Personal loans are usually disbursed to individuals either by banks or by other financial institutions like Non-Banking Financial Companies (NBFCs), to help cover their personal expenses like marriage, home building, children’s education, purchasing cars, etc. They are generally availed when one is short on funds or is faced with a financial emergency. These loans are unsecured and do not require the borrower to pledge any collateral asset.
What is the difference between banks and NBFCs?
The major difference between the two is that a bank is a licensed financial institution which is authorized by the government to provide banking and financial services. On the other hand, a private company which provides banking services but does not hold a banking license is termed as NBFC.
All banks functioning in India are also registered under the Banking Regulation Act of 1949, whereas an NBFC is a finance company which is incorporated under the Indian Companies Act of 1956.
However, both banks and NBFCs have certain eligibility criteria for personal loans based on factors like minimum income of borrowers, their credit history, and employment among other things.
Should you consider a bank or NBFC while taking a personal loan?
Prior to applying for personal loans, look at some of the differences between banks and NBFCs in terms of the services they offer.
Banks usually apply floating interest rates over personal loans which increase or decrease based on policy changes of the Reserve Bank of India.
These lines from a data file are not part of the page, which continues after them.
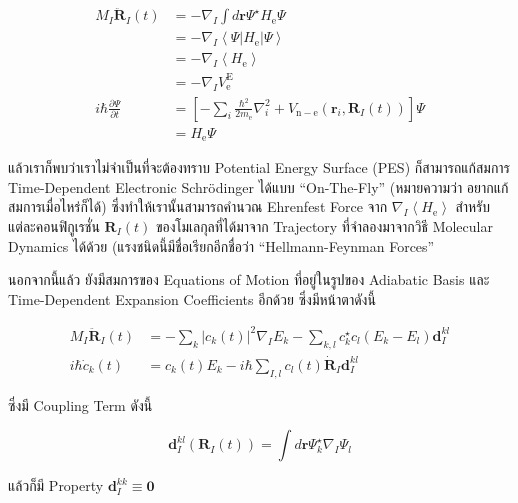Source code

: \begin{align}
  M_I \ddot{\mathbf{R}}_I(t)
   & = -\nabla_I \int d \mathbf{r} \Psi^{\star} H_{\mathrm{e}} \Psi                         \\
   & = -\nabla_I\left\langle\Psi\left|H_{\mathrm{e}}\right| \Psi\right\rangle               \\
   & = -\nabla_I\left\langle H_{\mathrm{e}}\right\rangle                                    \\
  \label{eq:Ehrenfest_coupled_eq_1}
   & = -\nabla_I V_{\mathrm{e}}^{\mathrm{E}}                                                \\
  i \hbar \frac{\partial \Psi}{\partial t}
   & = \left[-\sum_i \frac{\hbar^2}{2 m_{\mathrm{e}}}
  \nabla_i^2+V_{\mathrm{n}-\mathrm{e}}\left(\mathbf{r}_i,\mathbf{R}_I(t)\right)\right] \Psi \\
  \label{eq:Ehrenfest_coupled_eq_2}
   & = H_{\mathrm{e}} \Psi
\end{align}

\noindent แล้วเราก็พบว่าเราไม่จำเป็นที่จะต้องทราบ Potential Energy Surface (PES) ก็สามารถแก้สมการ Time-Dependent Electronic
Schr\"{o}dinger ได้แบบ \enquote{On-The-Fly} (หมายความว่า อยากแก้สมการเมื่อไหร่ก็ได้) ซึ่งทำให้เรานั้นสามารถคำนวณ Ehrenfest
Force จาก $\nabla_I\left\langle H_{\mathrm{e}}\right\rangle$ สำหรับแต่ละคอนฟิกูเรชั่น $\mathbf{R}_I(t)$
ของโมเลกุลที่ได้มาจาก Trajectory ที่จำลองมาจากวิธี Molecular Dynamics ได้ด้วย (แรงชนิดนี้มีชื่อเรียกอีกชื่อว่า \enquote{Hellmann-Feynman
  Forces}

นอกจากนี้แล้ว ยังมีสมการของ Equations of Motion ที่อยู่ในรูปของ Adiabatic Basis และ Time-Dependent Expansion Coefficients
อีกด้วย ซึ่งมีหน้าตาดังนี้

\begin{align}
  M_I \ddot{\mathbf{R}}_I(t) &
  =
  -\sum_k\left|c_k(t)\right|^2 \nabla_I E_k-\sum_{k, l} c_k^{\star} c_l\left(E_k-E_l\right) \mathbf{d}_I^{k l} \\
  i \hbar \dot{c}_k(t)
                             & = c_k(t) E_k-i \hbar \sum_{I, l} c_l(t) \dot{\mathbf{R}}_I \mathbf{d}_I^{k l}
\end{align}

\noindent ซึ่งมี Coupling Term ดังนี้

\begin{equation}
  \mathbf{d}_I^{k l}\left(\mathbf{R}_I(t)\right)
  =
  \int d \mathbf{r} \Psi_k^{\star} \nabla_I \Psi_l
\end{equation}

\noindent แล้วก็มี Property $\mathbf{d}_I^{k k} \equiv \mathbf{0}$

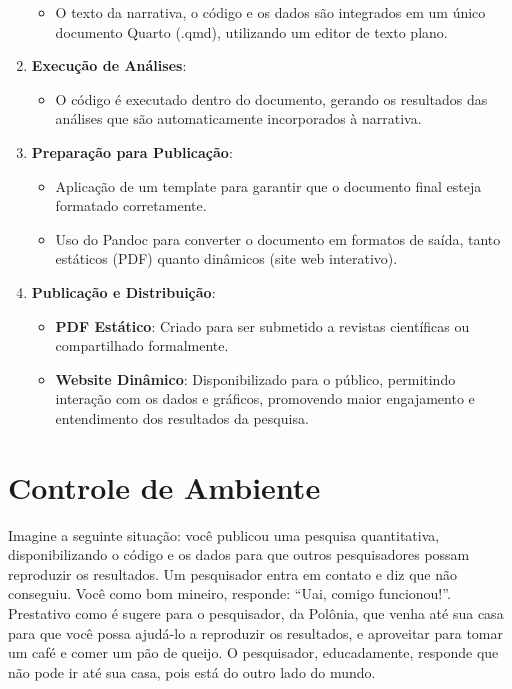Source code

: \documentclass[
  a4paper,
]{article}
\providecommand{\tightlist}{%
  \setlength{\itemsep}{0pt}\setlength{\parskip}{0pt}}\usepackage{longtable,booktabs,array}
\begin{document}
\begin{tcolorbox}
\begin{enumerate}
  \begin{itemize}
  \tightlist
  \item
    O texto da narrativa, o código e os dados são integrados em um único
    documento Quarto (.qmd), utilizando um editor de texto plano.
  \end{itemize}
\item
  \textbf{Execução de Análises}:

  \begin{itemize}
  \tightlist
  \item
    O código é executado dentro do documento, gerando os resultados das
    análises que são automaticamente incorporados à narrativa.
  \end{itemize}
\item
  \textbf{Preparação para Publicação}:

  \begin{itemize}
  \tightlist
  \item
    Aplicação de um template para garantir que o documento final esteja
    formatado corretamente.
  \item
    Uso do Pandoc para converter o documento em formatos de saída, tanto
    estáticos (PDF) quanto dinâmicos (site web interativo).
  \end{itemize}
\item
  \textbf{Publicação e Distribuição}:

  \begin{itemize}
  \tightlist
  \item
    \textbf{PDF Estático}: Criado para ser submetido a revistas
    científicas ou compartilhado formalmente.
  \item
    \textbf{Website Dinâmico}: Disponibilizado para o público,
    permitindo interação com os dados e gráficos, promovendo maior
    engajamento e entendimento dos resultados da pesquisa.
  \end{itemize}
\end{enumerate}

\end{tcolorbox}


\section{Controle de Ambiente}\label{sec-docker}

Imagine a seguinte situação: você publicou uma pesquisa quantitativa,
disponibilizando o código e os dados para que outros pesquisadores
possam reproduzir os resultados. Um pesquisador entra em contato e diz
que não conseguiu. Você como bom mineiro, responde: ``Uai, comigo
funcionou!''. Prestativo como é sugere para o pesquisador, da Polônia,
que venha até sua casa para que você possa ajudá-lo a reproduzir os
resultados, e aproveitar para tomar um café e comer um pão de queijo. O
pesquisador, educadamente, responde que não pode ir até sua casa, pois
está do outro lado do mundo.
\end{document}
NBFCs fix interest rates on personal loans based on the prime lending rate that is not affected by the Reserve Bank’s policy changes. This, in turn, enables borrowers to have high amount of personal loans sanctioned at nominal interest rates.
Loan sanctioning process
Banks take a long time in processing personal loan applications; borrowers are required to visit branches in person with application forms to apply for loans. However, the personal loan sanctioning process of NBFCs is comparatively faster, which make them a better option for borrowers. Their online loan application facility is another added benefit that substantially reduces the loan processing time.
People prefer to avoid tedious paperwork wherever possible. Applying for personal loans from NBFCs is advantageous as compared to that from banks, as NBFCs offer flexible terms and conditions for personal loan applications. This spares the borrower a lot of paperwork and time.
Customer offerings and services
A business entity is defined by the quality of customer service it offers. Undoubtedly, NBFCs provide better financial offerings and services to their customers as compared to banks. They provide personal loans at lower interest rates and often have relaxed foreclosure terms.
Loan eligibility criteria
NBFCs keep their eligibility parameters for personal loans simpler as compared to banks, which in turn enable borrowers to apply for personal loans without any unnecessary hassles. For example, if you are a borrower and you have a credit score which is not very low, then you may be eligible to apply for a personal loan from an NBFC but not from a bank.
Based on the above differences, NBFCs seem to be a better choice. Before you avail a personal loan, it is best to do your own due diligence and choose the one that suits you. Tata Capital is one such example of an NBFC that disburses personal loans. You can always go through the websites of various organization and calculate your EMI and interest rate based on your repayment appetite. The same theory is applicable if you choose to avail a personal loan from a bank also. Always do a check on what works best for you and choose between the best option.